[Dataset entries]

--------

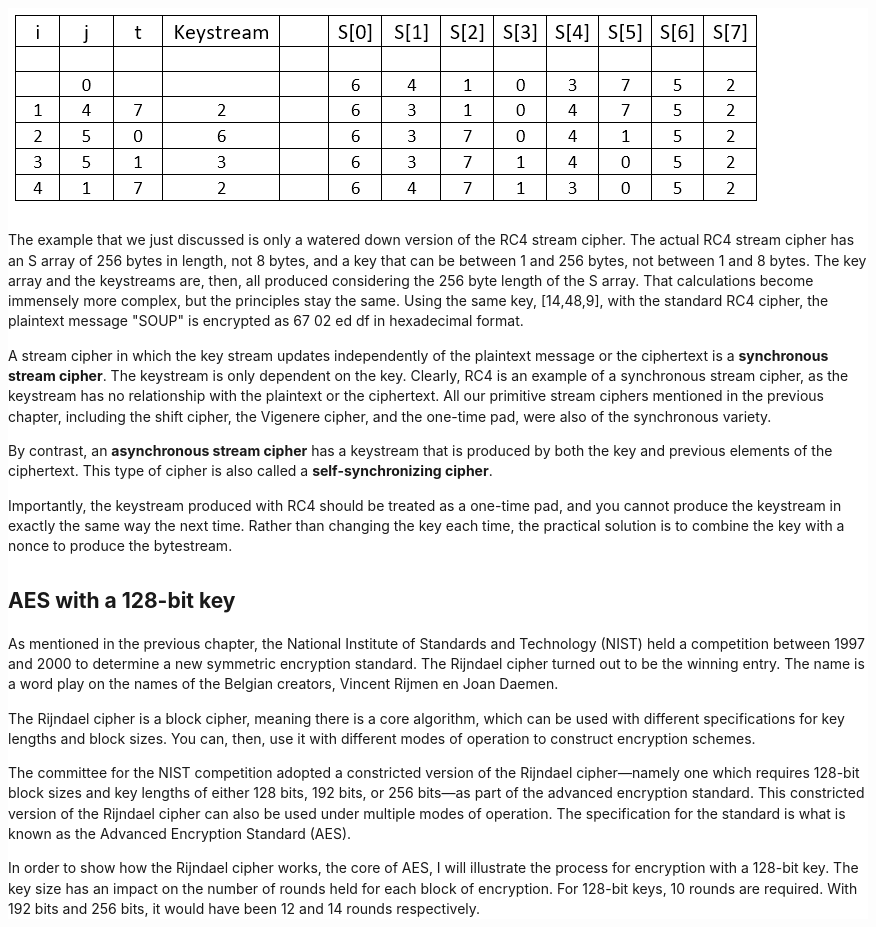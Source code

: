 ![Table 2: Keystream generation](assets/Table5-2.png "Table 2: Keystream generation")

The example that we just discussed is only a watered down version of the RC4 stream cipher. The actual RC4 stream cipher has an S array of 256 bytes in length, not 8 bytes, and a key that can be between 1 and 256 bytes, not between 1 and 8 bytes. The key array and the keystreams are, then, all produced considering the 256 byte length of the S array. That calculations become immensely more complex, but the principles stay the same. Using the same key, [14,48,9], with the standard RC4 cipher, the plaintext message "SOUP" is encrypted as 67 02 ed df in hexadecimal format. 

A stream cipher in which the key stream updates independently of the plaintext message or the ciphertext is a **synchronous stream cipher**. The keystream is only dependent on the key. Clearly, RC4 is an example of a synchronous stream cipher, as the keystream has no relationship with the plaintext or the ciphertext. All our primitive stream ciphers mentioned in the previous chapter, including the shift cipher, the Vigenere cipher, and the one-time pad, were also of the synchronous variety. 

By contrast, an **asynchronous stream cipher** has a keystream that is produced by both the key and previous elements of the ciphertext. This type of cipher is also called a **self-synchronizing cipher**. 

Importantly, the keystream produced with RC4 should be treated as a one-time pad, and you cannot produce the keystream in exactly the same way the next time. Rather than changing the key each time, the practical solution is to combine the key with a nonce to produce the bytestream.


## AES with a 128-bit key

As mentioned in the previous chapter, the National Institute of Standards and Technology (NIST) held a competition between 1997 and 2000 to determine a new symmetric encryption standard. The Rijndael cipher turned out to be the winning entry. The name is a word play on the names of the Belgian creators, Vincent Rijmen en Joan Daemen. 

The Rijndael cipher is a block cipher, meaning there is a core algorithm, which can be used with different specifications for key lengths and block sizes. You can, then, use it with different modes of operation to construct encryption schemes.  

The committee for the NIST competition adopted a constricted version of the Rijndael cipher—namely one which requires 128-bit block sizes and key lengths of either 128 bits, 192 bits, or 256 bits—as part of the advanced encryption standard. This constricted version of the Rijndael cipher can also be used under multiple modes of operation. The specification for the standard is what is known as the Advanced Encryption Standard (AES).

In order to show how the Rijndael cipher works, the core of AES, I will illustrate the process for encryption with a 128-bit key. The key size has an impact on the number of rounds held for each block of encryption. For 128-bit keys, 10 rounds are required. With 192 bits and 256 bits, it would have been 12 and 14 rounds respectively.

--------

YOUR OBJECTIVE → Filter the entries above and copy only the lines that hold "lengths".

WRITTEN RESPONSE →
The Rijndael cipher is a block cipher, meaning there is a core algorithm, which can be used with different specifications for key lengths and block sizes. You can, then, use it with different modes of operation to construct encryption schemes.  
The committee for the NIST competition adopted a constricted version of the Rijndael cipher—namely one which requires 128-bit block sizes and key lengths of either 128 bits, 192 bits, or 256 bits—as part of the advanced encryption standard. This constricted version of the Rijndael cipher can also be used under multiple modes of operation. The specification for the standard is what is known as the Advanced Encryption Standard (AES).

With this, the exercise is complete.